TASK DETAILS:
Copy each entry as it stands, leaving nothing out.

INPUT:
* * * * * * *

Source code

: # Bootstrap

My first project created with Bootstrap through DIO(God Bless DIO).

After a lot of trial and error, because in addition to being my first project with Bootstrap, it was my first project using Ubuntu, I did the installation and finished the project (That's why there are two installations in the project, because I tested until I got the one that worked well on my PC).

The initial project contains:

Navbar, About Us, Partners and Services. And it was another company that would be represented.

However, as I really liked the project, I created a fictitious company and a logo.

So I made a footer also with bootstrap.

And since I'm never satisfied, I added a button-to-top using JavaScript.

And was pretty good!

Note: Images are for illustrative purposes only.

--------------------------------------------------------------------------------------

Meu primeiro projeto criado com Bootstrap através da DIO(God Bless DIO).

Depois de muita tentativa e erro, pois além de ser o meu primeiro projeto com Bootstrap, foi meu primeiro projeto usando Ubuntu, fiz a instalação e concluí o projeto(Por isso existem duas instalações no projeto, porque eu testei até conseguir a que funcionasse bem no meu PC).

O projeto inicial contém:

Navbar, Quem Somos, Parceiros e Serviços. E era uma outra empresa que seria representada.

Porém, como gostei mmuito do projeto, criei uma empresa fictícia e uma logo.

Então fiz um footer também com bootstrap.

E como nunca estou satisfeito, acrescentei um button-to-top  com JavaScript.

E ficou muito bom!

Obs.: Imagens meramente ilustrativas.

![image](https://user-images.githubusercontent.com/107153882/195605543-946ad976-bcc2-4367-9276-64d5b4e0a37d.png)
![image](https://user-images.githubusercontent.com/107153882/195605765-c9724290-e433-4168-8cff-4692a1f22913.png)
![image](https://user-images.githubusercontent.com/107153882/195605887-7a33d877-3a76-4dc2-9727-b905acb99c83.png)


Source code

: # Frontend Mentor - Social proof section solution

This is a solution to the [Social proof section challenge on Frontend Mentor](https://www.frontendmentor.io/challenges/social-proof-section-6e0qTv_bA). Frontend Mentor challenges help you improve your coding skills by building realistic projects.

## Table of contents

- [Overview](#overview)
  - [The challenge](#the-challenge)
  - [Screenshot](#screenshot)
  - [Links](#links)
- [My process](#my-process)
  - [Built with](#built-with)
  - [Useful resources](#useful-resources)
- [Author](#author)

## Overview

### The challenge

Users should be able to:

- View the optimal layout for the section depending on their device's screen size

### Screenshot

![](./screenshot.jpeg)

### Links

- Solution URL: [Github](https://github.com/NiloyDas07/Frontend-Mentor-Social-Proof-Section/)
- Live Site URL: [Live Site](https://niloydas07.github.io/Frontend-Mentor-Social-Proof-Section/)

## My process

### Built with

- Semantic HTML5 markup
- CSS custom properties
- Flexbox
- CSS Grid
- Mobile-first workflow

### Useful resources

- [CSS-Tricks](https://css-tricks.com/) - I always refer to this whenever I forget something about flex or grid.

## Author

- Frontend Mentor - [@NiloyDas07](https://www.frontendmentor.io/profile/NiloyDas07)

* * * * * * *

EXPECTED ANSWER:
Source code

: # Bootstrap

My first project created with Bootstrap through DIO(God Bless DIO).

After a lot of trial and error, because in addition to being my first project with Bootstrap, it was my first project using Ubuntu, I did the installation and finished the project (That's why there are two installations in the project, because I tested until I got the one that worked well on my PC).

The initial project contains:

Navbar, About Us, Partners and Services. And it was another company that would be represented.

However, as I really liked the project, I created a fictitious company and a logo.

So I made a footer also with bootstrap.

And since I'm never satisfied, I added a button-to-top using JavaScript.

And was pretty good!

Note: Images are for illustrative purposes only.

--------------------------------------------------------------------------------------

Meu primeiro projeto criado com Bootstrap através da DIO(God Bless DIO).

Depois de muita tentativa e erro, pois além de ser o meu primeiro projeto com Bootstrap, foi meu primeiro projeto usando Ubuntu, fiz a instalação e concluí o projeto(Por isso existem duas instalações no projeto, porque eu testei até conseguir a que funcionasse bem no meu PC).

O projeto inicial contém:

Navbar, Quem Somos, Parceiros e Serviços. E era uma outra empresa que seria representada.

Porém, como gostei mmuito do projeto, criei uma empresa fictícia e uma logo.

Então fiz um footer também com bootstrap.

E como nunca estou satisfeito, acrescentei um button-to-top  com JavaScript.

E ficou muito bom!

Obs.: Imagens meramente ilustrativas.

![image](https://user-images.githubusercontent.com/107153882/195605543-946ad976-bcc2-4367-9276-64d5b4e0a37d.png)
![image](https://user-images.githubusercontent.com/107153882/195605765-c9724290-e433-4168-8cff-4692a1f22913.png)
![image](https://user-images.githubusercontent.com/107153882/195605887-7a33d877-3a76-4dc2-9727-b905acb99c83.png)


Source code

: # Frontend Mentor - Social proof section solution

This is a solution to the [Social proof section challenge on Frontend Mentor](https://www.frontendmentor.io/challenges/social-proof-section-6e0qTv_bA). Frontend Mentor challenges help you improve your coding skills by building realistic projects.

## Table of contents

- [Overview](#overview)
  - [The challenge](#the-challenge)
  - [Screenshot](#screenshot)
  - [Links](#links)
- [My process](#my-process)
  - [Built with](#built-with)
  - [Useful resources](#useful-resources)
- [Author](#author)

## Overview

### The challenge

Users should be able to:

- View the optimal layout for the section depending on their device's screen size

### Screenshot

![](./screenshot.jpeg)

### Links

- Solution URL: [Github](https://github.com/NiloyDas07/Frontend-Mentor-Social-Proof-Section/)
- Live Site URL: [Live Site](https://niloydas07.github.io/Frontend-Mentor-Social-Proof-Section/)

## My process

### Built with

- Semantic HTML5 markup
- CSS custom properties
- Flexbox
- CSS Grid
- Mobile-first workflow

### Useful resources

- [CSS-Tricks](https://css-tricks.com/) - I always refer to this whenever I forget something about flex or grid.

## Author

- Frontend Mentor - [@NiloyDas07](https://www.frontendmentor.io/profile/NiloyDas07)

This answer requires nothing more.